Document images with source code:
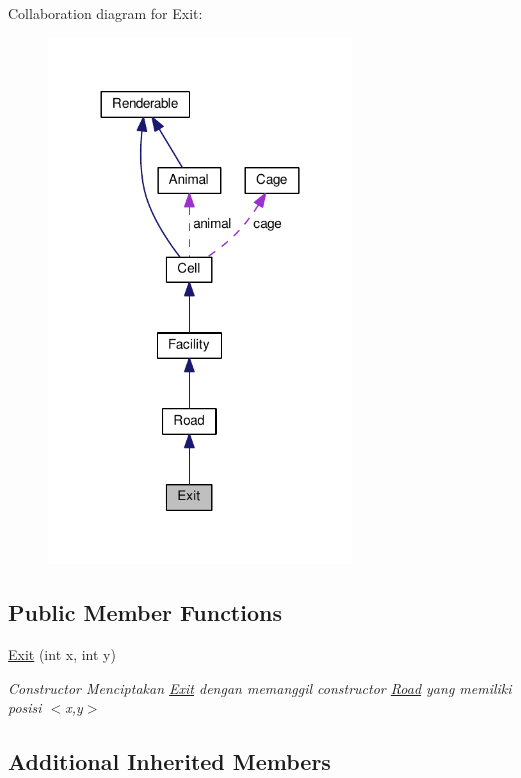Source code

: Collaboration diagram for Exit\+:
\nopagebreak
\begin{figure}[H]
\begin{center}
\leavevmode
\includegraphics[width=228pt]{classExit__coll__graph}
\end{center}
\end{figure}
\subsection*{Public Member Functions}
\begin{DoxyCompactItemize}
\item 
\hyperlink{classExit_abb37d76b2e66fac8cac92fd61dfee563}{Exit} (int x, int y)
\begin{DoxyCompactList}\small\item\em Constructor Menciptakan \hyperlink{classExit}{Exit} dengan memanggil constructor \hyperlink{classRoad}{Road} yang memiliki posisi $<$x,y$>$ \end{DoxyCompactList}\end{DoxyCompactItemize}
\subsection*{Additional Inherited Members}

--

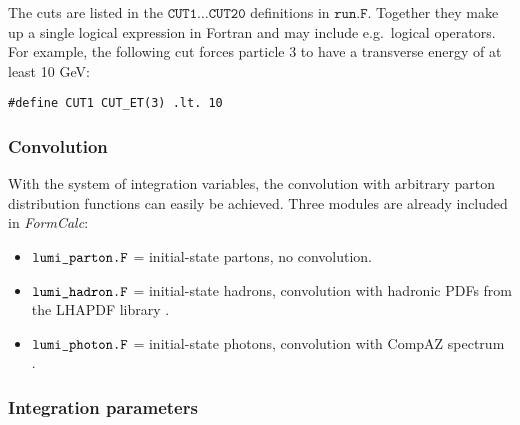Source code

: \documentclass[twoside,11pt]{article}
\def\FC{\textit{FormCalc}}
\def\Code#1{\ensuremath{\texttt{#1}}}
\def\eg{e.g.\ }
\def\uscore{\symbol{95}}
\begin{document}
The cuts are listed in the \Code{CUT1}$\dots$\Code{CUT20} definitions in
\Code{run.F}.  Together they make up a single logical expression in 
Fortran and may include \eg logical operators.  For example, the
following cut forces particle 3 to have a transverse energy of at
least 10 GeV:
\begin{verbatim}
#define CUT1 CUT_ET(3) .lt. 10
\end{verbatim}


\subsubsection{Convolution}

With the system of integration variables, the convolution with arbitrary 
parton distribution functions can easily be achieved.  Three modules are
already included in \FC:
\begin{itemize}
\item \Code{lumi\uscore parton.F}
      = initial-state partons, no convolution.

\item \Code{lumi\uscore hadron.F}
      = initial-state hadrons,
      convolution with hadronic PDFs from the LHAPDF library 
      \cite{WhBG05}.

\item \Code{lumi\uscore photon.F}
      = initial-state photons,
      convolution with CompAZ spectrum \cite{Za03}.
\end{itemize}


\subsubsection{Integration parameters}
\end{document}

...

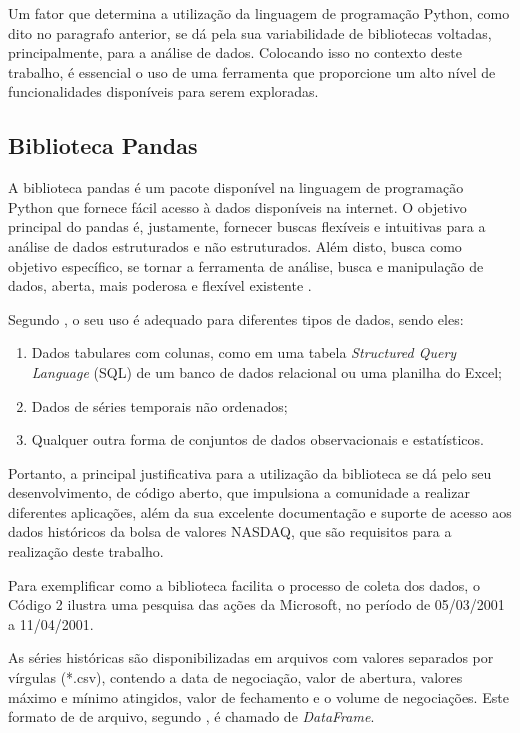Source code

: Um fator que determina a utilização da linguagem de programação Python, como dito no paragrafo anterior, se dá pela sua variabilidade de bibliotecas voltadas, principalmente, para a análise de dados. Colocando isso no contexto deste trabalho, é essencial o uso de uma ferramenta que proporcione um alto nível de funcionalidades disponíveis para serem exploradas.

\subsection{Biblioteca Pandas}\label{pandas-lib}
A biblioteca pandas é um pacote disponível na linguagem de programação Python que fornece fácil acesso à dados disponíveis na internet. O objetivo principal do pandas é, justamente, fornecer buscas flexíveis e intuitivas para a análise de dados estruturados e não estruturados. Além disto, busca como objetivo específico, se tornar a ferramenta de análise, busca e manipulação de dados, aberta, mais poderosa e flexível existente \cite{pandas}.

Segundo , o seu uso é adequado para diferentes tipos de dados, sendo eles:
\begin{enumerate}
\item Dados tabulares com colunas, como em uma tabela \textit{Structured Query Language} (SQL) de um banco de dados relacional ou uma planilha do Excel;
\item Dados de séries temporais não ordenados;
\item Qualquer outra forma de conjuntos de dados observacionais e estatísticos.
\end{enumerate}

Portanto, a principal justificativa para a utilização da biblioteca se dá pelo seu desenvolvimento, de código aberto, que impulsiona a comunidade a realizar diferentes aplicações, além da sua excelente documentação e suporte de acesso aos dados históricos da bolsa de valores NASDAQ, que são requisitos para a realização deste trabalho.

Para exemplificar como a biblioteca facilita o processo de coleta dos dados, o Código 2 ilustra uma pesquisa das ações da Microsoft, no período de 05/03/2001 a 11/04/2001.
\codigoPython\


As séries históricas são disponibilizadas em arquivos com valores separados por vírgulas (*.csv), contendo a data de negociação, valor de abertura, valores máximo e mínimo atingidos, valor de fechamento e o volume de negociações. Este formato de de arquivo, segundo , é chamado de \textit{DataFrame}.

### WORK TO COMPLETE
Check each line of the records above, and copy those that hold the word "uscore".

### EXERCISE RESULT
\def\uscore{\symbol{95}}
\item \Code{lumi\uscore parton.F}
\item \Code{lumi\uscore hadron.F}
\item \Code{lumi\uscore photon.F}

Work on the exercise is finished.